▶ _GIVEN ENTRIES_
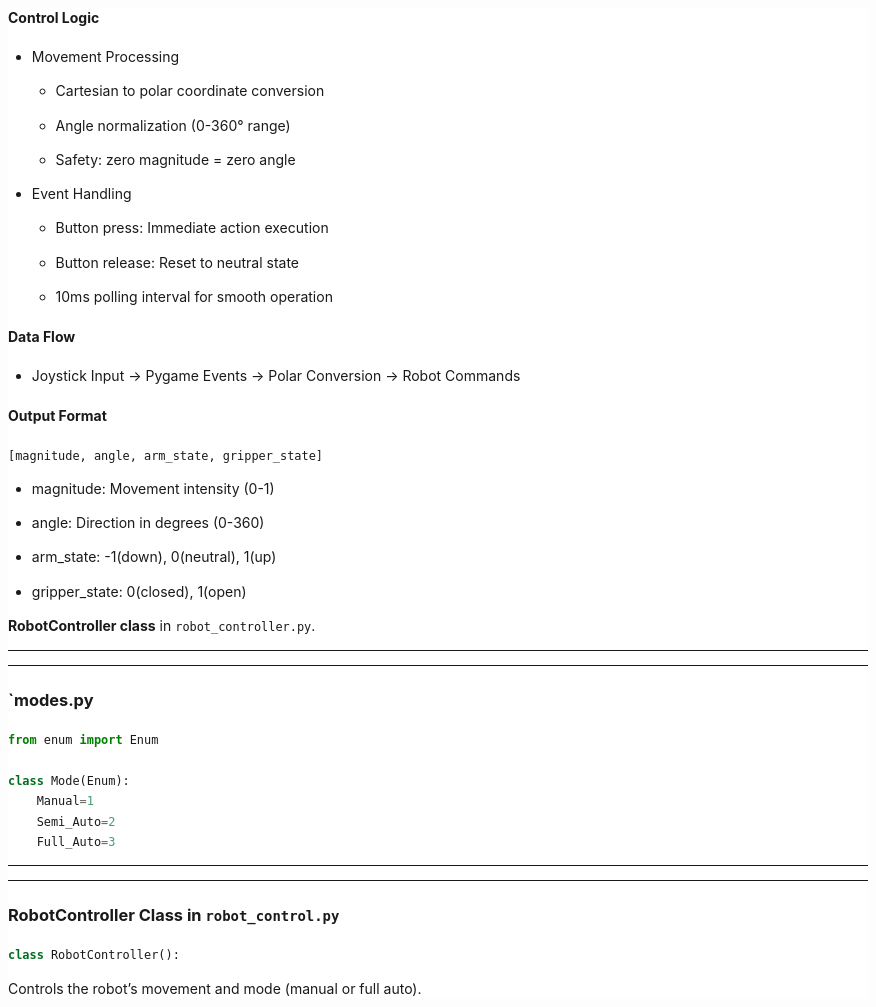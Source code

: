 #### Control Logic
- Movement Processing

    - Cartesian to polar coordinate conversion

    - Angle normalization (0-360° range)

    - Safety: zero magnitude = zero angle

- Event Handling

    - Button press: Immediate action execution

    - Button release: Reset to neutral state

    - 10ms polling interval for smooth operation

#### Data Flow

- Joystick Input → Pygame Events → Polar Conversion → Robot Commands

#### Output Format

```python
[magnitude, angle, arm_state, gripper_state]
```
- magnitude: Movement intensity (0-1)

- angle: Direction in degrees (0-360)

- arm_state: -1(down), 0(neutral), 1(up)

- gripper_state: 0(closed), 1(open)

**RobotController class** in `robot_controller.py`.

---
---

### `modes.py

``` python
from enum import Enum

class Mode(Enum):
    Manual=1
    Semi_Auto=2
    Full_Auto=3

```

---
---

### **RobotController Class** in `robot_control.py`

```python
class RobotController():
```
Controls the robot’s movement and mode (manual or full auto).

▶ _EXERCISE OBJECTIVE_
Where the records above contain a line with "### **RobotController Class**", repeat that line and each later line through the end, exactly, and nothing more.

▶ _WRITTEN RESPONSE_
### **RobotController Class** in `robot_control.py`

```python
class RobotController():
```
Controls the robot’s movement and mode (manual or full auto).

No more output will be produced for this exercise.